I'll attempt to address these one at a time:
First, a large, roughly 4ga cable from battery POS clamp runs down to the large starter solenoid lug. Ideally it should be red to denote the positive side, but yours happens to be black...so be it. That one is correct.
Now, while we're down at the starter solenoid, we should see two additional wires connected to that large terminal. I'm saying should, while recognizing that might not necessarily be what is currently there at the moment. One of those 'should' be a light blue 10ga wire that travels up and across the backside of the engine and then passes through the cab via a firewall bulkhead connector on the driver side, then terminates at one side of your ammeter gauge. The third wire attached to this large solenoid terminal should be a 14 gauge red wire that heads up the back side of the engine, makes a right turn and runs vehicle forward between the intake runner and the valve cover before dropping down to the alternator #2 terminal, where it splices to the short red wire of that two wire pigtail. There should be no fuse in this circuit. What I see from your pics does not fit my description of what the red wire is supposed to be doing. What I see is a red wire passing through an inline fuse on the fender. That is incorrect.
Now that we're back at the alternator, we have a 10ga light blue wire that should also enter the cab via the firewall bulkhead connector, terminating at the other side of the ammeter gauge. That's right, (2) light blue 10 ga wires, but in essence they are actually the same very long wire that is being bridged by your ammeter gauge, thus creating a big loop between the alternator B+ stud and the battery positive terminal via their shared contact down at the large solenoid terminal.
Now, I'm glad at least that the purple wire between the alternator #1 white wire and the small gauge brown with white tracer resistor is creating a circuit. The splice between purple chunk and resistor wire sounds pretty sketchy by your description. I'm wondering if there is still enough remaining length in that small brown/white resistor wire, that if re-routed in a more sensible and direct manner removing any unnecessary loops and whoopdee-doos, could allow one to splice it directly to the white pigtail at the alternator #1 terminal, thus allowing the permanent removal of the ugly purple chunk. The ideal scenario there would be to have the brown/white wire connected directly to white Alternator #1 wire without stretching or binding it. The fewer splices the better on any wire, not just that one in particular.

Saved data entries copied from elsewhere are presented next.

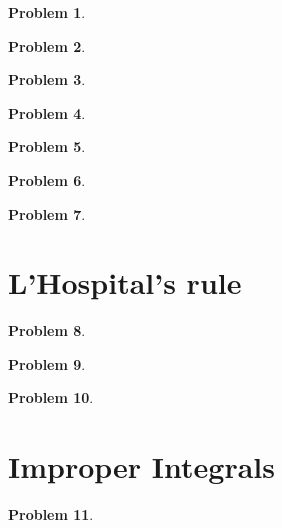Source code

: \documentclass{article}
\newtheorem{problem}{Problem}
\begin{document}
\begin{problem}

\end{problem}


\begin{problem}

\end{problem}

\begin{problem}

\end{problem}
\begin{problem}

\end{problem}
\begin{problem}

\end{problem}
\begin{problem}

\end{problem}
\begin{problem}

\end{problem}
\section{L'Hospital's rule}

\begin{problem}

\end{problem}

\begin{problem}

\end{problem}


\begin{problem}

\end{problem}
\section{Improper Integrals}
\begin{problem}

\end{problem}

\end{document}
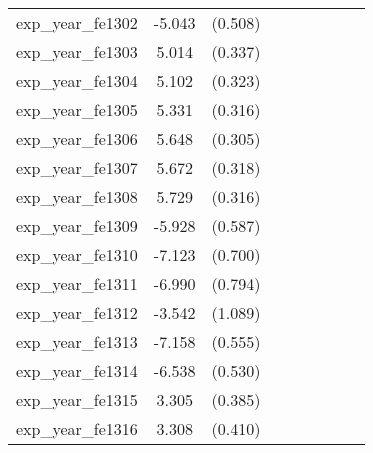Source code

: {\begin{tabular}{l*{4}{cc}}
exp\_year\_fe1302&   -5.043\sym{***}&  (0.508)&                  &         &                  &         &                  &         \\
exp\_year\_fe1303&    5.014\sym{***}&  (0.337)&                  &         &                  &         &                  &         \\
exp\_year\_fe1304&    5.102\sym{***}&  (0.323)&                  &         &                  &         &                  &         \\
exp\_year\_fe1305&    5.331\sym{***}&  (0.316)&                  &         &                  &         &                  &         \\
exp\_year\_fe1306&    5.648\sym{***}&  (0.305)&                  &         &                  &         &                  &         \\
exp\_year\_fe1307&    5.672\sym{***}&  (0.318)&                  &         &                  &         &                  &         \\
exp\_year\_fe1308&    5.729\sym{***}&  (0.316)&                  &         &                  &         &                  &         \\
exp\_year\_fe1309&   -5.928\sym{***}&  (0.587)&                  &         &                  &         &                  &         \\
exp\_year\_fe1310&   -7.123\sym{***}&  (0.700)&                  &         &                  &         &                  &         \\
exp\_year\_fe1311&   -6.990\sym{***}&  (0.794)&                  &         &                  &         &                  &         \\
exp\_year\_fe1312&   -3.542\sym{**} &  (1.089)&                  &         &                  &         &                  &         \\
exp\_year\_fe1313&   -7.158\sym{***}&  (0.555)&                  &         &                  &         &                  &         \\
exp\_year\_fe1314&   -6.538\sym{***}&  (0.530)&                  &         &                  &         &                  &         \\
exp\_year\_fe1315&    3.305\sym{***}&  (0.385)&                  &         &                  &         &                  &         \\
exp\_year\_fe1316&    3.308\sym{***}&  (0.410)&                  &         &                  &         &                  &         \\

\end{tabular}}
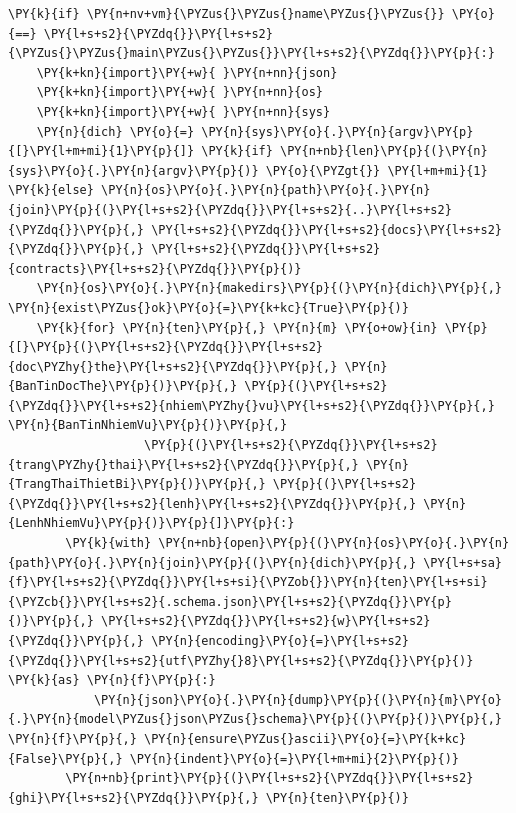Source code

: \begin{Verbatim}[commandchars=\\\{\},frame=single,framerule=0.3pt,rulecolor=\color{black!40},fontsize=\footnotesize,breaklines=true]
\PY{k}{if} \PY{n+nv+vm}{\PYZus{}\PYZus{}name\PYZus{}\PYZus{}} \PY{o}{==} \PY{l+s+s2}{\PYZdq{}}\PY{l+s+s2}{\PYZus{}\PYZus{}main\PYZus{}\PYZus{}}\PY{l+s+s2}{\PYZdq{}}\PY{p}{:}
    \PY{k+kn}{import}\PY{+w}{ }\PY{n+nn}{json}
    \PY{k+kn}{import}\PY{+w}{ }\PY{n+nn}{os}
    \PY{k+kn}{import}\PY{+w}{ }\PY{n+nn}{sys}
    \PY{n}{dich} \PY{o}{=} \PY{n}{sys}\PY{o}{.}\PY{n}{argv}\PY{p}{[}\PY{l+m+mi}{1}\PY{p}{]} \PY{k}{if} \PY{n+nb}{len}\PY{p}{(}\PY{n}{sys}\PY{o}{.}\PY{n}{argv}\PY{p}{)} \PY{o}{\PYZgt{}} \PY{l+m+mi}{1} \PY{k}{else} \PY{n}{os}\PY{o}{.}\PY{n}{path}\PY{o}{.}\PY{n}{join}\PY{p}{(}\PY{l+s+s2}{\PYZdq{}}\PY{l+s+s2}{..}\PY{l+s+s2}{\PYZdq{}}\PY{p}{,} \PY{l+s+s2}{\PYZdq{}}\PY{l+s+s2}{docs}\PY{l+s+s2}{\PYZdq{}}\PY{p}{,} \PY{l+s+s2}{\PYZdq{}}\PY{l+s+s2}{contracts}\PY{l+s+s2}{\PYZdq{}}\PY{p}{)}
    \PY{n}{os}\PY{o}{.}\PY{n}{makedirs}\PY{p}{(}\PY{n}{dich}\PY{p}{,} \PY{n}{exist\PYZus{}ok}\PY{o}{=}\PY{k+kc}{True}\PY{p}{)}
    \PY{k}{for} \PY{n}{ten}\PY{p}{,} \PY{n}{m} \PY{o+ow}{in} \PY{p}{[}\PY{p}{(}\PY{l+s+s2}{\PYZdq{}}\PY{l+s+s2}{doc\PYZhy{}the}\PY{l+s+s2}{\PYZdq{}}\PY{p}{,} \PY{n}{BanTinDocThe}\PY{p}{)}\PY{p}{,} \PY{p}{(}\PY{l+s+s2}{\PYZdq{}}\PY{l+s+s2}{nhiem\PYZhy{}vu}\PY{l+s+s2}{\PYZdq{}}\PY{p}{,} \PY{n}{BanTinNhiemVu}\PY{p}{)}\PY{p}{,}
                   \PY{p}{(}\PY{l+s+s2}{\PYZdq{}}\PY{l+s+s2}{trang\PYZhy{}thai}\PY{l+s+s2}{\PYZdq{}}\PY{p}{,} \PY{n}{TrangThaiThietBi}\PY{p}{)}\PY{p}{,} \PY{p}{(}\PY{l+s+s2}{\PYZdq{}}\PY{l+s+s2}{lenh}\PY{l+s+s2}{\PYZdq{}}\PY{p}{,} \PY{n}{LenhNhiemVu}\PY{p}{)}\PY{p}{]}\PY{p}{:}
        \PY{k}{with} \PY{n+nb}{open}\PY{p}{(}\PY{n}{os}\PY{o}{.}\PY{n}{path}\PY{o}{.}\PY{n}{join}\PY{p}{(}\PY{n}{dich}\PY{p}{,} \PY{l+s+sa}{f}\PY{l+s+s2}{\PYZdq{}}\PY{l+s+si}{\PYZob{}}\PY{n}{ten}\PY{l+s+si}{\PYZcb{}}\PY{l+s+s2}{.schema.json}\PY{l+s+s2}{\PYZdq{}}\PY{p}{)}\PY{p}{,} \PY{l+s+s2}{\PYZdq{}}\PY{l+s+s2}{w}\PY{l+s+s2}{\PYZdq{}}\PY{p}{,} \PY{n}{encoding}\PY{o}{=}\PY{l+s+s2}{\PYZdq{}}\PY{l+s+s2}{utf\PYZhy{}8}\PY{l+s+s2}{\PYZdq{}}\PY{p}{)} \PY{k}{as} \PY{n}{f}\PY{p}{:}
            \PY{n}{json}\PY{o}{.}\PY{n}{dump}\PY{p}{(}\PY{n}{m}\PY{o}{.}\PY{n}{model\PYZus{}json\PYZus{}schema}\PY{p}{(}\PY{p}{)}\PY{p}{,} \PY{n}{f}\PY{p}{,} \PY{n}{ensure\PYZus{}ascii}\PY{o}{=}\PY{k+kc}{False}\PY{p}{,} \PY{n}{indent}\PY{o}{=}\PY{l+m+mi}{2}\PY{p}{)}
        \PY{n+nb}{print}\PY{p}{(}\PY{l+s+s2}{\PYZdq{}}\PY{l+s+s2}{ghi}\PY{l+s+s2}{\PYZdq{}}\PY{p}{,} \PY{n}{ten}\PY{p}{)}
\end{Verbatim}
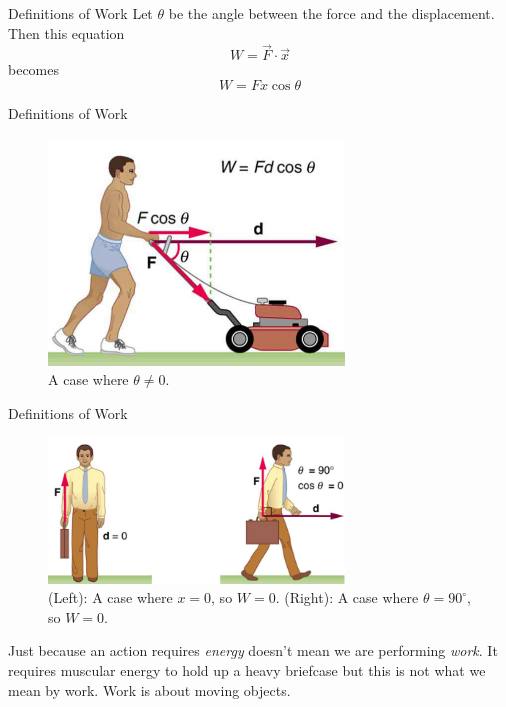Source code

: \documentclass{beamer}
\begin{document}
\begin{frame}{Definitions of Work}
Let $\theta$ be the angle between the force and the displacement.  Then this equation
\begin{equation}
W = \vec{F} \cdot \vec{x}
\end{equation}
becomes
\begin{equation}
W = Fx\cos\theta
\end{equation}
\end{frame}

\begin{frame}{Definitions of Work}
\begin{figure}
\centering
\includegraphics[width=0.7\textwidth]{figures/lawn.png}
\caption{\label{fig:work} A case where $\theta \neq 0$.}
\end{figure}
\end{frame}

\begin{frame}{Definitions of Work}
\begin{figure}
\centering
\includegraphics[width=0.7\textwidth]{figures/lawn2.png}
\caption{\label{fig:work2} (Left): A case where $x = 0$, so $W=0$.  (Right): A case where $\theta = 90^{\circ}$, so $W=0$.}
\end{figure}
\small
Just because an action requires \textit{energy} doesn't mean we are performing \textit{work}.  It requires muscular energy to hold up a heavy briefcase but this is not what we mean by work.  Work is about moving objects.
\end{frame}
\end{document}
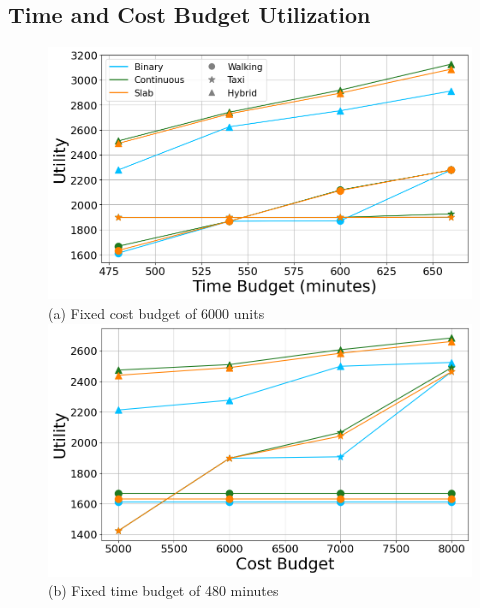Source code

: \subsection{Time and Cost Budget Utilization}
\label{sec:exp cost and time budget utilization}

\begin{figure}[t]
\centering
\includegraphics[width=\figwidth]{plots/multimodality1.png} \\
(a) Fixed cost budget of 6000 units 
\includegraphics[width=\figwidth]{plots/multimodality2.png} \\
(b) Fixed time budget of 480 minutes
\label{fig:multi-modal}
\end{figure}

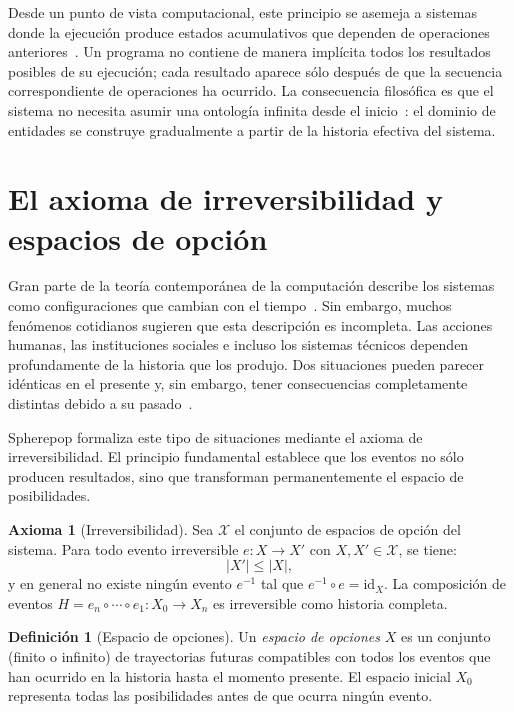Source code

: \documentclass[12pt]{article}
\theoremstyle{plain}
\theoremstyle{definition}
\newtheorem{definition}[theorem]{Definición}
\newtheorem{axiom}[theorem]{Axioma}
\begin{document}
Desde un punto de vista computacional, este principio se asemeja a sistemas donde la ejecución produce estados acumulativos que dependen de operaciones anteriores~\cite{okasaki,kleppmann}. Un programa no contiene de manera implícita todos los resultados posibles de su ejecución; cada resultado aparece sólo después de que la secuencia correspondiente de operaciones ha ocurrido. La consecuencia filosófica es que el sistema no necesita asumir una ontología infinita desde el inicio~\cite{whitehead}: el dominio de entidades se construye gradualmente a partir de la historia efectiva del sistema.

\section{El axioma de irreversibilidad y espacios de opción}
\label{sec:irreversibilidad}

Gran parte de la teoría contemporánea de la computación describe los sistemas como configuraciones que cambian con el tiempo~\cite{abramsky,plotkin}. Sin embargo, muchos fenómenos cotidianos sugieren que esta descripción es incompleta. Las acciones humanas, las instituciones sociales e incluso los sistemas técnicos dependen profundamente de la historia que los produjo. Dos situaciones pueden parecer idénticas en el presente y, sin embargo, tener consecuencias completamente distintas debido a su pasado~\cite{prigogine,landauer}.

Spherepop formaliza este tipo de situaciones mediante el axioma de irreversibilidad. El principio fundamental establece que los eventos no sólo producen resultados, sino que transforman permanentemente el espacio de posibilidades.

\begin{axiom}[Irreversibilidad]
\label{ax:irreversibilidad}
Sea $\mathcal{X}$ el conjunto de espacios de opción del sistema. Para todo evento irreversible $e: X \to X'$ con $X, X' \in \mathcal{X}$, se tiene:
\[
|X'| \leq |X|,
\]
y en general no existe ningún evento $e^{-1}$ tal que $e^{-1} \circ e = \mathrm{id}_X$. La composición de eventos $H = e_n \circ \cdots \circ e_1 : X_0 \to X_n$ es irreversible como historia completa.
\end{axiom}

\begin{definition}[Espacio de opciones]
\label{def:espacio_opciones}
Un \emph{espacio de opciones} $X$ es un conjunto (finito o infinito) de trayectorias futuras compatibles con todos los eventos que han ocurrido en la historia hasta el momento presente. El espacio inicial $X_0$ representa todas las posibilidades antes de que ocurra ningún evento.
\end{definition}
\end{document}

Now let's talk about resistance values, because we need to clear up some confusion that you have. The value of that brown/white resistor wire is not 1.8 ohms. That's the value of the other resistor wire in your harness. That's right, not one, but two resistor wires with very different values and very different purposes. The other resistor wire that is supposed to have a value of 1.8 ohms is the odd looking, cloth insulated wire that terminates at your igntion coil positive terminal. It's job is to step down the voltage going to your coil and your distributor breaker points set to keep them from overheating. I can see from your pics that wire is still present, but has a non-factory ring terminal on it. That by itself is no issue, as long as the length of that wire was not significantly reduced when the new ring terminal was added. The 1.8 ohm value in that wire is achieved by 72 inches of wire length between the bulkhead connector and the igntion coil. That's far more length than is required to complete the span. What the factory did is fold up the excess length of that wire back and forth and back again and then wrap the folded mass up in electrical tape. What can happen through ignorance later on, is someone trying to clean things up and replace failing connectors, sees this ugly mass of a much too long wire for the run and decides to snip off the excess length of that wire, thinking they made things better. Ask me how I know about this one. What that does is reduce the resistance value of that wire to the point that it isn't adequately stepping down the voltage to the coil and the points. All of this is aside from your charging issue and my advice would be to not concern your self with the wiring to the coil right now, but rather focus on the charging system wiring between alternator and battery and all points in between until that has been satisfactorily resolved. The engine is starting and running at this point, but your battery is being depleted instead of being replenished, so that is the fish to fry for now.